Zhang Lei passa la tête par la fenêtre de la voiture et, imitant ses paroles comme un perroquet, cria : « Vous autres, poussez-vous de mon chemin ! »
De même qu'un étranger apprenant le chinois pour la première fois peut penser parler de manière très standard et que les autres ne perçoivent pas la différence, pour un locuteur natif chinois, il est immédiatement évident qu'il s'agit de la voix d'un étranger.
Les paroles de Zhang Lei eurent le même effet sur les Japonais qui se disputaient
: ils reconnurent immédiatement son accent étranger, et plus encore, ils comprirent aussitôt qu’il était chinois. Ce n’était pas surprenant, tout comme nous pouvons distinguer un Coréen d’un Japonais parlant chinois.
« Espèce de porc chinois, ceci est notre Grand Empire Japonais, pas ta Chine ! Retourne dans le ventre de ta mère ! » Il y avait là un Japonais qui parlait chinois, et il le parlait bien mieux que Zhang Lei.
Le visage de Zhang Lei s'est immédiatement décomposé. Il a passé les mains par la fenêtre et a sauté de la voiture. Les deux personnes à côté de lui ont tenté de le retenir, mais il s'est dégagé et ils n'ont pas pu l'arrêter.
À cet instant, le Japonais traduisait encore en japonais les paroles qu'il venait de prononcer à ses voisins. Ces derniers, visiblement touchés par son geste qui faisait honneur au pays, éclatèrent de rire. Les deux conducteurs qui se disputaient furent eux aussi attirés par lui et interrompirent momentanément leur querelle. Un vieil homme lui tapota l'épaule, l'air très approbateur.
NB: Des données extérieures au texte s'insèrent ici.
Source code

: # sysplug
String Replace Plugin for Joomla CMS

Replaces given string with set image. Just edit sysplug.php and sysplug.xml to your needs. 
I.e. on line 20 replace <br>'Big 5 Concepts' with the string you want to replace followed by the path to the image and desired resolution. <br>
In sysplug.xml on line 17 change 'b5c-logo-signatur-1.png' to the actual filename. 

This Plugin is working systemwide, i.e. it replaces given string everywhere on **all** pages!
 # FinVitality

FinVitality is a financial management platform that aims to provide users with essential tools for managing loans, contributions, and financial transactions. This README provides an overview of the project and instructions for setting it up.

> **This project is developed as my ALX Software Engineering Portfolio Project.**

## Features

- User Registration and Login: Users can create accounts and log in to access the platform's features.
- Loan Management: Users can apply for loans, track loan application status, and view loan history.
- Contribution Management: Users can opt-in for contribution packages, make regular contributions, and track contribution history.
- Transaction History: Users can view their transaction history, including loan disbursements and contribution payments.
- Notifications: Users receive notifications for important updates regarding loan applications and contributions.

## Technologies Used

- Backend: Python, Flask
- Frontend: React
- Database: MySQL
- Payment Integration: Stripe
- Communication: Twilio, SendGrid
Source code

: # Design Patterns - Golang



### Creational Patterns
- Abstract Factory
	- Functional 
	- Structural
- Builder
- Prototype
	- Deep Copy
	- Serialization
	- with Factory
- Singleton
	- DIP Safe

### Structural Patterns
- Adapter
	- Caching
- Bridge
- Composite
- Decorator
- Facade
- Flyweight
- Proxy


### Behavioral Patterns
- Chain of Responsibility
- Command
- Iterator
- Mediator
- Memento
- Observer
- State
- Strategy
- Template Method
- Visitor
Kameda était très fier, et les éloges de ses supérieurs lui confirmaient que tous ses efforts avaient été récompensés. Passionné par la Chine depuis son enfance et rêvant de goûter aux pommes chinoises, il choisit d'étudier le chinois avec succès. Plus tard, grâce à sa maîtrise du chinois, il décrocha son emploi actuel, car de nombreuses entreprises japonaises ont besoin de collaborer avec des entreprises chinoises.
Bien que son poste au sein de l'entreprise fût important, sa situation était toujours délicate. En effet, sa parfaite maîtrise du chinois lui valait d'être souvent perçu comme pro-Chine. Cette fois-ci, saisissant l'occasion d'exprimer ses véritables sentiments, Kameda la saisit sans hésiter. Voyant la satisfaction sur les visages de ses supérieurs et collègues, l'image qu'ils avaient de lui dut radicalement changer. Même sans comprendre le chinois, ils pouvaient aisément saisir l'homonyme «
Shina
» (支那).
Surtout cette salope de Daiko, la voyant rire avec un air si suffisant, même si Kameda savait qu'elle était la propriété exclusive de son patron, il ne put s'empêcher d'avaler sa salive avec difficulté.
Le Chinois a sauté par la fenêtre de la voiture. Il semblait très agile, ce n'était donc probablement pas du kung-fu chinois. Mais nous étions si nombreux, et c'était le Japon, alors pourquoi aurions-nous dû avoir peur de lui
?
« Tu veux dire que tu veux que je retourne dans le ventre de ma mère ? » Zhang Lei s'était déjà approché de lui, les yeux rouges et brillants, le fixant intensément.
...
Je suis de retour, hehe.
Épisode 3
: Le chemin sanglant vers l’âge adulte, Chapitre 47
: Retour au ventre maternel (Partie 1)
En voyant les yeux injectés de sang de Zhang Lei, Kameda hésita un instant, mais il pensa ensuite à son avenir au sein de l'entreprise. S'il tenait bon, il ne subirait tout au plus que quelques coups. Même un séjour à l'hôpital serait insignifiant comparé à ses perspectives d'avenir.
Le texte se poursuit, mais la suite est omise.